Under these sensible hygienic rules, Edward grew and thrived. He was a large, fair, placid baby – a type much admired – and Eustace Chapuys described him as ‘one of the prettiest children that could be seen anywhere’. Details of his progress were minutely recorded: his first teeth appeared without difficulty; at a year old he was a little thinner, but shooting out in length and trying to walk; at eighteen months he threw a rather embarrassing tantrum in front of some queerly dressed foreign visitors, hiding his face in his nurse’s shoulder and howling with rage; at nearly two the Lady Mistress of his household told Thomas Cromwell that his grace was in good health and merry. ‘I would to God’, she went on, ‘the King’s grace and your lordship had seen him yesternight, for his grace was marvellously pleasantly disposed. The musicians played and his grace danced and played so wantonly that he could not stand still, and was as full of pretty toys as ever I saw a child in my life.’ To his father, of course, Edward was perfect and Henry lost no opportunity to hang over the cradle or display the prince to the people.

But as the prince cut his teeth and began to grow out of the cradle and the King continued to worry in case some disrespectful germs should dare to approach his darling, danger threatened, or seemed to threaten, from abroad. In December 1538 the Pope, encouraged by the Pilgrimage of Grace and other hopeful signs of unrest among the islanders, at last summoned up enough resolution to promulgate his long-delayed Bull of Excommunication against the defiant and irreligious King of England. This somewhat antique weapon which, in theory, deprived an offending monarch of his throne and put him and his subjects outside the Christian pale, had lost most of its teeth by the middle of the sixteenth century, but it still inspired a good deal of superstitious dread among the faithful. This, coupled with the fact that the Holy Roman Emperor and the King of France (on whom, in theory, would fall the duty of deposing the King of England) had temporarily buried the hatchet, gave rise to a short-lived but excitable invasion scare along the south coast. But neither Charles nor François, good papists though they declared themselves to be, had any real intention of moving against Henry and the chief result of the Pope’s action was to give the King an excuse to complete the virtual annihilation of his remaining Plantagenet cousins.

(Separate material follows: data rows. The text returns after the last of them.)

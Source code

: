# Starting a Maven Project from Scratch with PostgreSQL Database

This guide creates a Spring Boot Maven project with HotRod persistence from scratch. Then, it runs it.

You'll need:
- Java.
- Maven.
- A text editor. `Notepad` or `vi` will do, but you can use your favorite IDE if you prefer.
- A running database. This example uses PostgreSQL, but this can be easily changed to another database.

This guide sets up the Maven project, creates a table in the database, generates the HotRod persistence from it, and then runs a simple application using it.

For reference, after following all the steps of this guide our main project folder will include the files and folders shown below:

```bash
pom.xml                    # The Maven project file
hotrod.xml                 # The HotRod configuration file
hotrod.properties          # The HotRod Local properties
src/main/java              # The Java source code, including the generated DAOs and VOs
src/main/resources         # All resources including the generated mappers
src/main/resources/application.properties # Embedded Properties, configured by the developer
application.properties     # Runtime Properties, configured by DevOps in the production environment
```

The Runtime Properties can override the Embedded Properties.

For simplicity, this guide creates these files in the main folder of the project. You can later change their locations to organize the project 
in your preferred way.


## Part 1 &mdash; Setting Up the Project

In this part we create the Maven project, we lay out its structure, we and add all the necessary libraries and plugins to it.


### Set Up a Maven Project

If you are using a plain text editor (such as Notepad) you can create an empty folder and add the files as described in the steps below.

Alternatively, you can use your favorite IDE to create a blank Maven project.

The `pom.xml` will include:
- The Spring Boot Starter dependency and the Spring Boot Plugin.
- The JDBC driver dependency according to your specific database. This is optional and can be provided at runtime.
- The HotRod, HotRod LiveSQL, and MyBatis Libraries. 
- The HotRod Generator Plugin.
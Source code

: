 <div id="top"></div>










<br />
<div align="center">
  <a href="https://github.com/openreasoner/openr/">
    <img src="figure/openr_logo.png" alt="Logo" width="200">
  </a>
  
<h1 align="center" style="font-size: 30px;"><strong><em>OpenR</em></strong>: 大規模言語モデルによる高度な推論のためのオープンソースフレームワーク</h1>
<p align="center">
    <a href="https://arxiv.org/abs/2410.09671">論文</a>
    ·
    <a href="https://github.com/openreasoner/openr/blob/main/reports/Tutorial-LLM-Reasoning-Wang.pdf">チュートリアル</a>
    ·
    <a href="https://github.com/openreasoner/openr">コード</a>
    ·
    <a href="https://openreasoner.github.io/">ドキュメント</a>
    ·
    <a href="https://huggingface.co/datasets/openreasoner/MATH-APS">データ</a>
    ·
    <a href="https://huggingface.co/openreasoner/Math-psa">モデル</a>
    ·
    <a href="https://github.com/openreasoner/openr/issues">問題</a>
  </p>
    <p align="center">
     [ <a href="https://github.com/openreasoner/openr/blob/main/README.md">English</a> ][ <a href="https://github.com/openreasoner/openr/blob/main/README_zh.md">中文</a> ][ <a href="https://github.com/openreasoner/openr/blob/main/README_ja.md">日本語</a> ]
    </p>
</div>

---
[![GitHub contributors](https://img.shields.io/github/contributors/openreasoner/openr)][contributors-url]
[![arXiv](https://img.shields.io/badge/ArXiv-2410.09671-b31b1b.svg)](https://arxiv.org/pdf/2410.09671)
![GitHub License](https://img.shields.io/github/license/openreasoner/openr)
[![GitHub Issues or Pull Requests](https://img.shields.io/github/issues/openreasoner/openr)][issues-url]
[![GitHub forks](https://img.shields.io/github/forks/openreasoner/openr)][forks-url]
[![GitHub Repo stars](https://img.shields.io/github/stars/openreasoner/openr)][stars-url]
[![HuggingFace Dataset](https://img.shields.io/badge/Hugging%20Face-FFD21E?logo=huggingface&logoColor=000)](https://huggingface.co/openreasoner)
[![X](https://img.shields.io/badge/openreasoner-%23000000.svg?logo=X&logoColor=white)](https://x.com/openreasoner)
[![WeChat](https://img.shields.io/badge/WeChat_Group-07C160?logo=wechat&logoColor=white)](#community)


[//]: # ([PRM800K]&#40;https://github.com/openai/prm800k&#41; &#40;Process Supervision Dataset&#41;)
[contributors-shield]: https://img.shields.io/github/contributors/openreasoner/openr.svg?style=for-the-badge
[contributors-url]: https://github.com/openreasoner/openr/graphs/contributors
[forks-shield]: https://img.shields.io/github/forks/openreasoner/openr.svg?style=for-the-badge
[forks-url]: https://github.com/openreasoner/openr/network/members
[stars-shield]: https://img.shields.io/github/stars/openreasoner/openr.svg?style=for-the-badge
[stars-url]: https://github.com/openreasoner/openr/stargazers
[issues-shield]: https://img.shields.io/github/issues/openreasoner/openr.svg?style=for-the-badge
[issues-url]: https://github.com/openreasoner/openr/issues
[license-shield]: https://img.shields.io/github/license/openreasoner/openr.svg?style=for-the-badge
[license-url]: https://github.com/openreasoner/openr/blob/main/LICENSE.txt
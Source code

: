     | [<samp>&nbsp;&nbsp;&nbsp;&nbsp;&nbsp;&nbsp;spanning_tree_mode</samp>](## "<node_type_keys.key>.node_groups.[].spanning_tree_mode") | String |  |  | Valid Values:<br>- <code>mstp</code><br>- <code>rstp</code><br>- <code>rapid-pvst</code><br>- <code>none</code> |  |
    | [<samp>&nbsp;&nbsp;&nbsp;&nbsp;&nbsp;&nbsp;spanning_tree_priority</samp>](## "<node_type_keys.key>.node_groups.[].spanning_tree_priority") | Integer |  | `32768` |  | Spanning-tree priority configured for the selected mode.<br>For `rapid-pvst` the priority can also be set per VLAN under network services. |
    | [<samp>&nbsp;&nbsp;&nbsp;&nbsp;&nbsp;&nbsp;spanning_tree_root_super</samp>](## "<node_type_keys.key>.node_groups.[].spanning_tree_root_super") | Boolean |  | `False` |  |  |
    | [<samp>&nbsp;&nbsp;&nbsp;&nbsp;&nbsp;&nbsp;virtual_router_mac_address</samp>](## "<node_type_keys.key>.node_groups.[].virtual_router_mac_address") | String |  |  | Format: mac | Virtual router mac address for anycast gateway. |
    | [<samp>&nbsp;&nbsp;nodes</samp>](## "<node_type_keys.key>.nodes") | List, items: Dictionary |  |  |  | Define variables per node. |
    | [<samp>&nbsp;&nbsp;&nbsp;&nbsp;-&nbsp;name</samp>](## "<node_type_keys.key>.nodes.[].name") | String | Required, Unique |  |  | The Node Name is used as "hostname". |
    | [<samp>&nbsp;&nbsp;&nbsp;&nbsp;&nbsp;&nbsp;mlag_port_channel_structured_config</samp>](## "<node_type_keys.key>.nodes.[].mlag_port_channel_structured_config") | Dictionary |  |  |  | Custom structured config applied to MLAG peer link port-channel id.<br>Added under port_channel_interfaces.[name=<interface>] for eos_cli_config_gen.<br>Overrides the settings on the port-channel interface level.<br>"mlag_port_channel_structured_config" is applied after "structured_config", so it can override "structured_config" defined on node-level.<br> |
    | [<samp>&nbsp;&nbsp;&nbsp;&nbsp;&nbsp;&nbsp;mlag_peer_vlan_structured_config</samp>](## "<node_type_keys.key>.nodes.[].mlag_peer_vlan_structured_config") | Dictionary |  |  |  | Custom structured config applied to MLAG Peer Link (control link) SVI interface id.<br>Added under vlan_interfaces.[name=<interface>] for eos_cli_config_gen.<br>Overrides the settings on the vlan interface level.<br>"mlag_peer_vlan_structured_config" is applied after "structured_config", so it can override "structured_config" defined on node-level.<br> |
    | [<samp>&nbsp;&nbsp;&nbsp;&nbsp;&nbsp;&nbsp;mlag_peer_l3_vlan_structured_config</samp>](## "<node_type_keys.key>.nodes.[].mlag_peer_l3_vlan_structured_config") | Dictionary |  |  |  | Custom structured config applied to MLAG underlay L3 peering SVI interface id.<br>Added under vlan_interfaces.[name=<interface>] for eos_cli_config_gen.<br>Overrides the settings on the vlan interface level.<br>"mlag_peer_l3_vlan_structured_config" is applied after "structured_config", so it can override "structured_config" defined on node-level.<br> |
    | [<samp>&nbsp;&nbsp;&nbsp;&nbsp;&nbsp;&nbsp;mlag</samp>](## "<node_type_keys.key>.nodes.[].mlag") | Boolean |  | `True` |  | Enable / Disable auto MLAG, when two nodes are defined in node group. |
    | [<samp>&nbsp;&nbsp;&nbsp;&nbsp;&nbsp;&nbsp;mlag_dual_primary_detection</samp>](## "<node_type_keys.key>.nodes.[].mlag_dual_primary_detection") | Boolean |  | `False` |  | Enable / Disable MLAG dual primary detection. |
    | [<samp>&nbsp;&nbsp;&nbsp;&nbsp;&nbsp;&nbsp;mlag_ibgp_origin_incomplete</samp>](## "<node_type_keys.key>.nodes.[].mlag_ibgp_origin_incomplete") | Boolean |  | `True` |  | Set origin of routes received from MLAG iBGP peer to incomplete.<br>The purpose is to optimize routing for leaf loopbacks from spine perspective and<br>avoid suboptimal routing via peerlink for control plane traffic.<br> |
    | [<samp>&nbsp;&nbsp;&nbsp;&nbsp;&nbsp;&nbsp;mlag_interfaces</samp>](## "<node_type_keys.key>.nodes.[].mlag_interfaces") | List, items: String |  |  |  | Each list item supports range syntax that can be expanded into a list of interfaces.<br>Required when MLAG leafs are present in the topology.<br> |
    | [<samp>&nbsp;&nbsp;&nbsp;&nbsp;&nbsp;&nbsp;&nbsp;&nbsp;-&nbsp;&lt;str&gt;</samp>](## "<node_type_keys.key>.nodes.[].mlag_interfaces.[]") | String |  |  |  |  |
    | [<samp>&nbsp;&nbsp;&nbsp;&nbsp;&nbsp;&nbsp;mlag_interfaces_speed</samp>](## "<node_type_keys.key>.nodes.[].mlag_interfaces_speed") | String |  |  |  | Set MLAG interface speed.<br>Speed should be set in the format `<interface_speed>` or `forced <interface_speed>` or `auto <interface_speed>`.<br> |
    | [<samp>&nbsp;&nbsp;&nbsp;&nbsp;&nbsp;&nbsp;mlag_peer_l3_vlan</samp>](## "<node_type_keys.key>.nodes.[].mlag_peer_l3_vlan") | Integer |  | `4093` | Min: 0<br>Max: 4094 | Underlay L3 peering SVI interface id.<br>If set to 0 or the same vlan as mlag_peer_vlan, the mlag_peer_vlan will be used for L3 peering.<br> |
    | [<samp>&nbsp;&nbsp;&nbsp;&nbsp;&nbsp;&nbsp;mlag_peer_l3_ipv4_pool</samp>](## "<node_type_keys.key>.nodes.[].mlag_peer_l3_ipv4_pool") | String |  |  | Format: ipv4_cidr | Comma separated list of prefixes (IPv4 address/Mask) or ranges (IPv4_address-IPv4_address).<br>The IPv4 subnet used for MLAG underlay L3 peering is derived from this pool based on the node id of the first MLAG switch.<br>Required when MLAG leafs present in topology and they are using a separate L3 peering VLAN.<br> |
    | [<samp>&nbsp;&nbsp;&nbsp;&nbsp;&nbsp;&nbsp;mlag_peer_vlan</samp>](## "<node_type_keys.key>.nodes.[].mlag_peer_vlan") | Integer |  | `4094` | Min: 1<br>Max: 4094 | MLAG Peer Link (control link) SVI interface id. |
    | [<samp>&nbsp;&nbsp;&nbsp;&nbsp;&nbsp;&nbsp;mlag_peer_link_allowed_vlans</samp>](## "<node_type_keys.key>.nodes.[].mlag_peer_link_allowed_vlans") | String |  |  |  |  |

The Holy Father had sent Reginald Pole, son of the Countess of Salisbury, on a mission to both France and the Emperor to rouse them against ‘the most cruel and abominable tyrant’ across the Channel. Pole was a high-minded if not very realistic individual, a Cardinal since 1536 and an exile for his religious principles. His errand was a dismal failure, but, as he might have foreseen, it spelt doom for his family at home. His elder brother Henry, Lord Montague, was promptly executed and his mother arrested. Royal vengeance also fell on the Courtenay family. The Marquis of Exeter with his wife and young son went to the Tower, the Marquis soon leaving it again for Tower Hill and the block. Two years later, Henry finally completed the work of safeguarding his son’s inheritance by carrying out the death sentence on the old Countess of Salisbury herself. Margaret Pole, née Plantagenet, once long ago, the dearest friend of Queen Catherine of Aragon, a second mother to the Princess Mary Tudor and ‘a lady of virtue and honour if there was ever one in England’ was taken out on a May morning to be literally hacked to pieces by an apprentice executioner: an action which more than any other lent considerable point to Reginald Pole’s book in which he had compared the King of England to the Emperor Nero.